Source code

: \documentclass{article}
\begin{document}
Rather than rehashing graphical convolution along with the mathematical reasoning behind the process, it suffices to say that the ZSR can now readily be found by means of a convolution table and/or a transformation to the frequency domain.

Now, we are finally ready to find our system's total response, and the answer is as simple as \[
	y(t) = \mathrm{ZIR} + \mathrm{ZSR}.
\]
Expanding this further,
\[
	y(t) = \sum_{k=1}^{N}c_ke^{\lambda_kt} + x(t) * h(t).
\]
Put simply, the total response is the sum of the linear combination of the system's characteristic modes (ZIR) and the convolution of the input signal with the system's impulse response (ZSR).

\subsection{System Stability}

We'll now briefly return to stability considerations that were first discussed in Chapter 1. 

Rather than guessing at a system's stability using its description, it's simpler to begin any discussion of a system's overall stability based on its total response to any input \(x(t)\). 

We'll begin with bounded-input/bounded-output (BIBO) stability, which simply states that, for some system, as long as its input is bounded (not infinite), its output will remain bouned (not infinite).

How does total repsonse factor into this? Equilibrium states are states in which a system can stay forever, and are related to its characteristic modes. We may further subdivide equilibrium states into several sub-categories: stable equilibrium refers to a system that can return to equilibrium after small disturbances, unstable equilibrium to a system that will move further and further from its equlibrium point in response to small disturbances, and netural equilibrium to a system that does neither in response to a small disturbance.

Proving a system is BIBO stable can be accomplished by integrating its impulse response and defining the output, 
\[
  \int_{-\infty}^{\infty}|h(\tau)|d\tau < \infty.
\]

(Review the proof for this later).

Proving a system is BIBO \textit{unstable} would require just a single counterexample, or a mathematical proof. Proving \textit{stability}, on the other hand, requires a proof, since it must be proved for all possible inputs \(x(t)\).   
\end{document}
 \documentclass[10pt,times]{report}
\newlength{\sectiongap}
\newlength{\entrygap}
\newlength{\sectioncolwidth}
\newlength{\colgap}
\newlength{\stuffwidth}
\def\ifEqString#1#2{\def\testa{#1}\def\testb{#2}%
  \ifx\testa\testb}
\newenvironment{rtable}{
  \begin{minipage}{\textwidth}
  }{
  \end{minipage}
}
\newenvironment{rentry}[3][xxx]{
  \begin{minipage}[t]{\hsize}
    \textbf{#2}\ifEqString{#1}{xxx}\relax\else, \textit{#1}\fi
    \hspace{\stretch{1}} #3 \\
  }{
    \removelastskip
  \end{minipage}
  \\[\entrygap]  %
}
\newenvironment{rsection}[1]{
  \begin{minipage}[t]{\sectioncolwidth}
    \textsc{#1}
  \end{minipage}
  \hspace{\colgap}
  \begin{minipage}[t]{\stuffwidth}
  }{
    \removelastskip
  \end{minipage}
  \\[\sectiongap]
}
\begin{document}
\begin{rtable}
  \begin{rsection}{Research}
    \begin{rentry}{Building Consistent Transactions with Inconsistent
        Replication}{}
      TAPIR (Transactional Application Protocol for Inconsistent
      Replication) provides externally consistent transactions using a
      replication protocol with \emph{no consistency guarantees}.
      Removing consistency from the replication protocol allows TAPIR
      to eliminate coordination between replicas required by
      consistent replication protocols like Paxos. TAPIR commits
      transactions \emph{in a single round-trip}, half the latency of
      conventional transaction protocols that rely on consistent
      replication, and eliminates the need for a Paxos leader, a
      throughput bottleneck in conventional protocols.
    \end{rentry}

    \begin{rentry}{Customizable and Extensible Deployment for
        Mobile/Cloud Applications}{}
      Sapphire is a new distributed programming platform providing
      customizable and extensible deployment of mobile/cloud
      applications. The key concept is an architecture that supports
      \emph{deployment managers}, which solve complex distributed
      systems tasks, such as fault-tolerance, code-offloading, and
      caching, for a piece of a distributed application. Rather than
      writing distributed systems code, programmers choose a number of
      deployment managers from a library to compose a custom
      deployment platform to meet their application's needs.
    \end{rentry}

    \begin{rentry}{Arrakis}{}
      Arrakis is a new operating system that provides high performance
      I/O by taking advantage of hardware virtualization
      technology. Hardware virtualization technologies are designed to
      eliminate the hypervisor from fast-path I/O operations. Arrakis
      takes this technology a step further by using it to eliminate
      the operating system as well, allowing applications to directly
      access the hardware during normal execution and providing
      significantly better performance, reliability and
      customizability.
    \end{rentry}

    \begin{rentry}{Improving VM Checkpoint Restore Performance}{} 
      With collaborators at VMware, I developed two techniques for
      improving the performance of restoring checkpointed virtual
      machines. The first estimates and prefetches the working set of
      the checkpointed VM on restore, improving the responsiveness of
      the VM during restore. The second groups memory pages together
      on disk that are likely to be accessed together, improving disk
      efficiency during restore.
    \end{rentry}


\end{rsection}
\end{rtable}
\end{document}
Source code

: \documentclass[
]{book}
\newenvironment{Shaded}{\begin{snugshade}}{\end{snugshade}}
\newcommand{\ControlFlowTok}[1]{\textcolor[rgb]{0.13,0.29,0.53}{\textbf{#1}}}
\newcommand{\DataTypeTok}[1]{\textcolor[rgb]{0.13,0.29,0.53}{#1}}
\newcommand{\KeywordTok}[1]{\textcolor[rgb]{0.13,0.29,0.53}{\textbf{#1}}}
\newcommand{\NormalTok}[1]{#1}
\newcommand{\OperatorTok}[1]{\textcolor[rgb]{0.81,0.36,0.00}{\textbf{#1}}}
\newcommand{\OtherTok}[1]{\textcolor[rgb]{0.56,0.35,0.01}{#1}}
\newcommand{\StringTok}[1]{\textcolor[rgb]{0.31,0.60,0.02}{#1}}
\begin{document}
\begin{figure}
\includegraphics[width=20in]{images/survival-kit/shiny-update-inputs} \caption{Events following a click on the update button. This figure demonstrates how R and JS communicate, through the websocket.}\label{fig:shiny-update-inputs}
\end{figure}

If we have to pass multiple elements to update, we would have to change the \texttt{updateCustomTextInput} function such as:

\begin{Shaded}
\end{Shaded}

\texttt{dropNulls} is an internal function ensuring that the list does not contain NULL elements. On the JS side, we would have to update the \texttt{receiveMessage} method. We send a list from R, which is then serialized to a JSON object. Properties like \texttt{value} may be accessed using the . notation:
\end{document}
————————
▶ _REQUIRED WORK_: Exactly reproduce every line of the records.

▶ _EXPECTED ANSWER_:
Source code

: \documentclass{article}
\begin{document}
Rather than rehashing graphical convolution along with the mathematical reasoning behind the process, it suffices to say that the ZSR can now readily be found by means of a convolution table and/or a transformation to the frequency domain.

Now, we are finally ready to find our system's total response, and the answer is as simple as \[
	y(t) = \mathrm{ZIR} + \mathrm{ZSR}.
\]
Expanding this further,
\[
	y(t) = \sum_{k=1}^{N}c_ke^{\lambda_kt} + x(t) * h(t).
\]
Put simply, the total response is the sum of the linear combination of the system's characteristic modes (ZIR) and the convolution of the input signal with the system's impulse response (ZSR).

\subsection{System Stability}

We'll now briefly return to stability considerations that were first discussed in Chapter 1. 

Rather than guessing at a system's stability using its description, it's simpler to begin any discussion of a system's overall stability based on its total response to any input \(x(t)\). 

We'll begin with bounded-input/bounded-output (BIBO) stability, which simply states that, for some system, as long as its input is bounded (not infinite), its output will remain bouned (not infinite).

How does total repsonse factor into this? Equilibrium states are states in which a system can stay forever, and are related to its characteristic modes. We may further subdivide equilibrium states into several sub-categories: stable equilibrium refers to a system that can return to equilibrium after small disturbances, unstable equilibrium to a system that will move further and further from its equlibrium point in response to small disturbances, and netural equilibrium to a system that does neither in response to a small disturbance.

Proving a system is BIBO stable can be accomplished by integrating its impulse response and defining the output, 
\[
  \int_{-\infty}^{\infty}|h(\tau)|d\tau < \infty.
\]

(Review the proof for this later).

Proving a system is BIBO \textit{unstable} would require just a single counterexample, or a mathematical proof. Proving \textit{stability}, on the other hand, requires a proof, since it must be proved for all possible inputs \(x(t)\).   
\end{document}
 \documentclass[10pt,times]{report}
\newlength{\sectiongap}
\newlength{\entrygap}
\newlength{\sectioncolwidth}
\newlength{\colgap}
\newlength{\stuffwidth}
\def\ifEqString#1#2{\def\testa{#1}\def\testb{#2}%
  \ifx\testa\testb}
\newenvironment{rtable}{
  \begin{minipage}{\textwidth}
  }{
  \end{minipage}
}
\newenvironment{rentry}[3][xxx]{
  \begin{minipage}[t]{\hsize}
    \textbf{#2}\ifEqString{#1}{xxx}\relax\else, \textit{#1}\fi
    \hspace{\stretch{1}} #3 \\
  }{
    \removelastskip
  \end{minipage}
  \\[\entrygap]  %
}
\newenvironment{rsection}[1]{
  \begin{minipage}[t]{\sectioncolwidth}
    \textsc{#1}
  \end{minipage}
  \hspace{\colgap}
  \begin{minipage}[t]{\stuffwidth}
  }{
    \removelastskip
  \end{minipage}
  \\[\sectiongap]
}
\begin{document}
\begin{rtable}
  \begin{rsection}{Research}
    \begin{rentry}{Building Consistent Transactions with Inconsistent
        Replication}{}
      TAPIR (Transactional Application Protocol for Inconsistent
      Replication) provides externally consistent transactions using a
      replication protocol with \emph{no consistency guarantees}.
      Removing consistency from the replication protocol allows TAPIR
      to eliminate coordination between replicas required by
      consistent replication protocols like Paxos. TAPIR commits
      transactions \emph{in a single round-trip}, half the latency of
      conventional transaction protocols that rely on consistent
      replication, and eliminates the need for a Paxos leader, a
      throughput bottleneck in conventional protocols.
    \end{rentry}

    \begin{rentry}{Customizable and Extensible Deployment for
        Mobile/Cloud Applications}{}
      Sapphire is a new distributed programming platform providing
      customizable and extensible deployment of mobile/cloud
      applications. The key concept is an architecture that supports
      \emph{deployment managers}, which solve complex distributed
      systems tasks, such as fault-tolerance, code-offloading, and
      caching, for a piece of a distributed application. Rather than
      writing distributed systems code, programmers choose a number of
      deployment managers from a library to compose a custom
      deployment platform to meet their application's needs.
    \end{rentry}

    \begin{rentry}{Arrakis}{}
      Arrakis is a new operating system that provides high performance
      I/O by taking advantage of hardware virtualization
      technology. Hardware virtualization technologies are designed to
      eliminate the hypervisor from fast-path I/O operations. Arrakis
      takes this technology a step further by using it to eliminate
      the operating system as well, allowing applications to directly
      access the hardware during normal execution and providing
      significantly better performance, reliability and
      customizability.
    \end{rentry}

    \begin{rentry}{Improving VM Checkpoint Restore Performance}{} 
      With collaborators at VMware, I developed two techniques for
      improving the performance of restoring checkpointed virtual
      machines. The first estimates and prefetches the working set of
      the checkpointed VM on restore, improving the responsiveness of
      the VM during restore. The second groups memory pages together
      on disk that are likely to be accessed together, improving disk
      efficiency during restore.
    \end{rentry}


\end{rsection}
\end{rtable}
\end{document}
Source code

: \documentclass[
]{book}
\newenvironment{Shaded}{\begin{snugshade}}{\end{snugshade}}
\newcommand{\ControlFlowTok}[1]{\textcolor[rgb]{0.13,0.29,0.53}{\textbf{#1}}}
\newcommand{\DataTypeTok}[1]{\textcolor[rgb]{0.13,0.29,0.53}{#1}}
\newcommand{\KeywordTok}[1]{\textcolor[rgb]{0.13,0.29,0.53}{\textbf{#1}}}
\newcommand{\NormalTok}[1]{#1}
\newcommand{\OperatorTok}[1]{\textcolor[rgb]{0.81,0.36,0.00}{\textbf{#1}}}
\newcommand{\OtherTok}[1]{\textcolor[rgb]{0.56,0.35,0.01}{#1}}
\newcommand{\StringTok}[1]{\textcolor[rgb]{0.31,0.60,0.02}{#1}}
\begin{document}
\begin{figure}
\includegraphics[width=20in]{images/survival-kit/shiny-update-inputs} \caption{Events following a click on the update button. This figure demonstrates how R and JS communicate, through the websocket.}\label{fig:shiny-update-inputs}
\end{figure}

If we have to pass multiple elements to update, we would have to change the \texttt{updateCustomTextInput} function such as:

\begin{Shaded}
\end{Shaded}

\texttt{dropNulls} is an internal function ensuring that the list does not contain NULL elements. On the JS side, we would have to update the \texttt{receiveMessage} method. We send a list from R, which is then serialized to a JSON object. Properties like \texttt{value} may be accessed using the . notation:
\end{document}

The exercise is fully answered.